Locations of the strongest cortical source (peak pseudo-T) in the 4–7 Hz frequency range as the stimulus rotated around the visual field, for subject AH (top row) and subject SW (bottom row). The central panel in each row shows a close-up of the sources from a coronal view, whereas the smaller panels show the data against a full cross-section of the cortical gray/white matter boundary from coronal (left) and axial (right) views.

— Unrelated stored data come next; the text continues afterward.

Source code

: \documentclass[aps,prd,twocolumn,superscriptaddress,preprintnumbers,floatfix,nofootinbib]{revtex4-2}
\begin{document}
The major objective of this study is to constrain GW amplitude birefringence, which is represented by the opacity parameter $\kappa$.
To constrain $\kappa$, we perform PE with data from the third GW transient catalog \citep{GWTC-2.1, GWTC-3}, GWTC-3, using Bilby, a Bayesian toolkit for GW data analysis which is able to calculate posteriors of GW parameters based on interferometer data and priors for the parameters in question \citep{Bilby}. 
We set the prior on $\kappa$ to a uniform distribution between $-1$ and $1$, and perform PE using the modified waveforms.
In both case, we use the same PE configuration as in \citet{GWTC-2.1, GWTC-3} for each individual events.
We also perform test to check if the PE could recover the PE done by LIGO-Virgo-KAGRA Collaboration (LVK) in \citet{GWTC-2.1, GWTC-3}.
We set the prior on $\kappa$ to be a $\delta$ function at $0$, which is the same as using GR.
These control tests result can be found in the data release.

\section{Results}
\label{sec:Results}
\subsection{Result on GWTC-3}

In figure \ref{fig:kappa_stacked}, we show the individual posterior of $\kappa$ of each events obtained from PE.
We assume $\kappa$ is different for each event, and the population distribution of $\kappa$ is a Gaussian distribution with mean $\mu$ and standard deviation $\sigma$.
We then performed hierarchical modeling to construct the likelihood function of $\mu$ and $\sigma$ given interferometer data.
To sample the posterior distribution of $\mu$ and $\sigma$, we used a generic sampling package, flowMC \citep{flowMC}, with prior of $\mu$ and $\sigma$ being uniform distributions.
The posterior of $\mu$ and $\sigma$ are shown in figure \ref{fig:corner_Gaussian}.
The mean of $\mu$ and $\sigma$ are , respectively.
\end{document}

Each source location is represented in the figure by a ‘clock face’ centered on the location of the peak pseudo-T value, with the position of the line(s) in each ‘clock’ indicating the angular location(s) within the visual field at which the stimulus produced that peak.

Fig. 8

Locations of the strongest cortical source (peak pseudo-T) in the 30–60 Hz frequency range as the stimulus rotated around the visual field, measured in the second session with subject SW. The central panel shows a close-up of the sources from a coronal view, whereas the smaller panels show the data against a full cross-section of the cortical gray/white matter boundary from coronal (left) and axial (right) views. White ‘clocks’ show results from the trial with stimulus radius of 3.75°, and gray ‘clocks’ show results from the trial with stimulus radius of 1.25°.